** Opening Information supplied block **
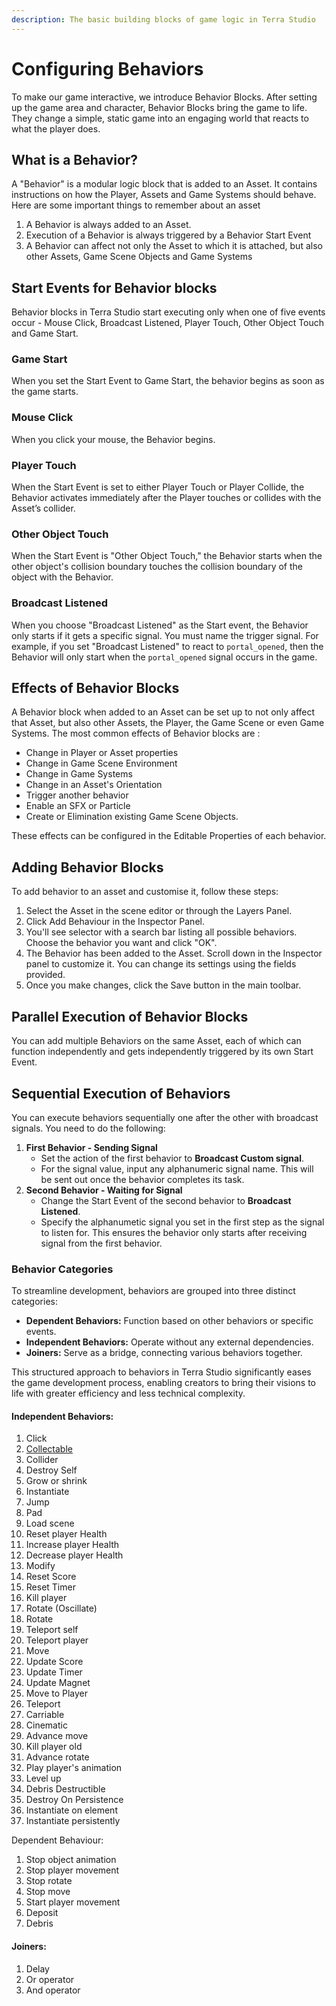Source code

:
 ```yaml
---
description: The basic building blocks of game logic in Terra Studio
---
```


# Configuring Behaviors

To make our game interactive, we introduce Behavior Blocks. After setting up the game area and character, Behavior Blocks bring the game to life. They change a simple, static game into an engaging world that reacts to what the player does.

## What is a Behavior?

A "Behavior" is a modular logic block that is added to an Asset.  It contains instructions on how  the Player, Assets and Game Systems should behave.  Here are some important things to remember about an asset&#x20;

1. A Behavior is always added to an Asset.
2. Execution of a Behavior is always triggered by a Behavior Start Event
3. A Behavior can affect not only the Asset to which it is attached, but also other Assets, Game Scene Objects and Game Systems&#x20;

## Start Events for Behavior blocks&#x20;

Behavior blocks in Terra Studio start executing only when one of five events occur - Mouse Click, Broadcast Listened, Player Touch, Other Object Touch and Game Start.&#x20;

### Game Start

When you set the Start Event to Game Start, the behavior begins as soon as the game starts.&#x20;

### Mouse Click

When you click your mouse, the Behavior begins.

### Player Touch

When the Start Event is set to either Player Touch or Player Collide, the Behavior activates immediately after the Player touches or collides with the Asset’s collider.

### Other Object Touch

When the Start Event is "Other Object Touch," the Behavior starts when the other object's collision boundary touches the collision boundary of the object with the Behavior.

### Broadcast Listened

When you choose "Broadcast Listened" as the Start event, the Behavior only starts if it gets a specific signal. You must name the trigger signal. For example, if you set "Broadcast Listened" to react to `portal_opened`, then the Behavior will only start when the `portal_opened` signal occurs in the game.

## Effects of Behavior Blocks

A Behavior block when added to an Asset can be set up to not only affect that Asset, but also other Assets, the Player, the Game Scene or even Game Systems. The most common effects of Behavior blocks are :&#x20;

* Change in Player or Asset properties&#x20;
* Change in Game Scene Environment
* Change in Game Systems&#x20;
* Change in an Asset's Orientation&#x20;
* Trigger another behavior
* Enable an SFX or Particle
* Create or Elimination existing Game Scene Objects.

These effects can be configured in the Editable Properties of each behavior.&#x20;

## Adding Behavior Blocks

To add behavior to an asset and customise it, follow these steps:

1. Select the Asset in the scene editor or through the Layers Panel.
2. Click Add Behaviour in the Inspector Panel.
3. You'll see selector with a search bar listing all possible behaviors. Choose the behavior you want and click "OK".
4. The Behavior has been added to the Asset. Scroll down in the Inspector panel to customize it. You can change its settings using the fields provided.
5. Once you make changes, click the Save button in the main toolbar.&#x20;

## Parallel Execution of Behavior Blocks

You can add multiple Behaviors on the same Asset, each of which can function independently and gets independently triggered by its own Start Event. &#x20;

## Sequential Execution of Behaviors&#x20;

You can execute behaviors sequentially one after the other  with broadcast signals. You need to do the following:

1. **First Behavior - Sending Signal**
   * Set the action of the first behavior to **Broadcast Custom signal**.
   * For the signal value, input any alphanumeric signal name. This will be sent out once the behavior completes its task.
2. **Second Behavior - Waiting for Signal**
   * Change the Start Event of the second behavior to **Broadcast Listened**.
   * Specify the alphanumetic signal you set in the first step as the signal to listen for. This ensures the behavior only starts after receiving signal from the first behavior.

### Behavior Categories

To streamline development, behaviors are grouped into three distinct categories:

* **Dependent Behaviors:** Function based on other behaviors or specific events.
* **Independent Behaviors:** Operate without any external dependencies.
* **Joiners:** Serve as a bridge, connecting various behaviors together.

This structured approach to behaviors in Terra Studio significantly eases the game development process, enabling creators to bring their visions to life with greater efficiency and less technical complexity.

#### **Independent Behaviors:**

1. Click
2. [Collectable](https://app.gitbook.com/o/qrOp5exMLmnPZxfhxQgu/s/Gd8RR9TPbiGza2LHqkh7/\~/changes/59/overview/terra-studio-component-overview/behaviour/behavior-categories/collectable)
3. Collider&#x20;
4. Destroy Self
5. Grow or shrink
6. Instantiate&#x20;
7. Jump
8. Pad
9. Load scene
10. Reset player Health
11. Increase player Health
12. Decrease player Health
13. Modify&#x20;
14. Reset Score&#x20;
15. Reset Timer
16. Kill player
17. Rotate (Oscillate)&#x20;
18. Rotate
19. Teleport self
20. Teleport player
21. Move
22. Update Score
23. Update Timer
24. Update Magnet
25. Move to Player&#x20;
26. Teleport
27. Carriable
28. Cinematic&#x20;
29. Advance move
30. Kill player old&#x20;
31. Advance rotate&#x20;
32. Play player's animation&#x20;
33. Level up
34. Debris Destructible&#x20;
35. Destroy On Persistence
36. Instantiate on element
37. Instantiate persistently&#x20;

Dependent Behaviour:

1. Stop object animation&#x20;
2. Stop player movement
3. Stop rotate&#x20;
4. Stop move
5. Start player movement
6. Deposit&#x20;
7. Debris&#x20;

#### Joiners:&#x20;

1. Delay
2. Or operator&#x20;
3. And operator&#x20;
** Closing Information supplied block **
■ What you are asked to do ■
Go back to the listing above. Copy word for word the lines from the one with "the first behavior." through the one with "various behaviors together.", and nothing more.

■ Answer for the task ■
   * Specify the alphanumetic signal you set in the first step as the signal to listen for. This ensures the behavior only starts after receiving signal from the first behavior.

### Behavior Categories

To streamline development, behaviors are grouped into three distinct categories:

* **Dependent Behaviors:** Function based on other behaviors or specific events.
* **Independent Behaviors:** Operate without any external dependencies.
* **Joiners:** Serve as a bridge, connecting various behaviors together.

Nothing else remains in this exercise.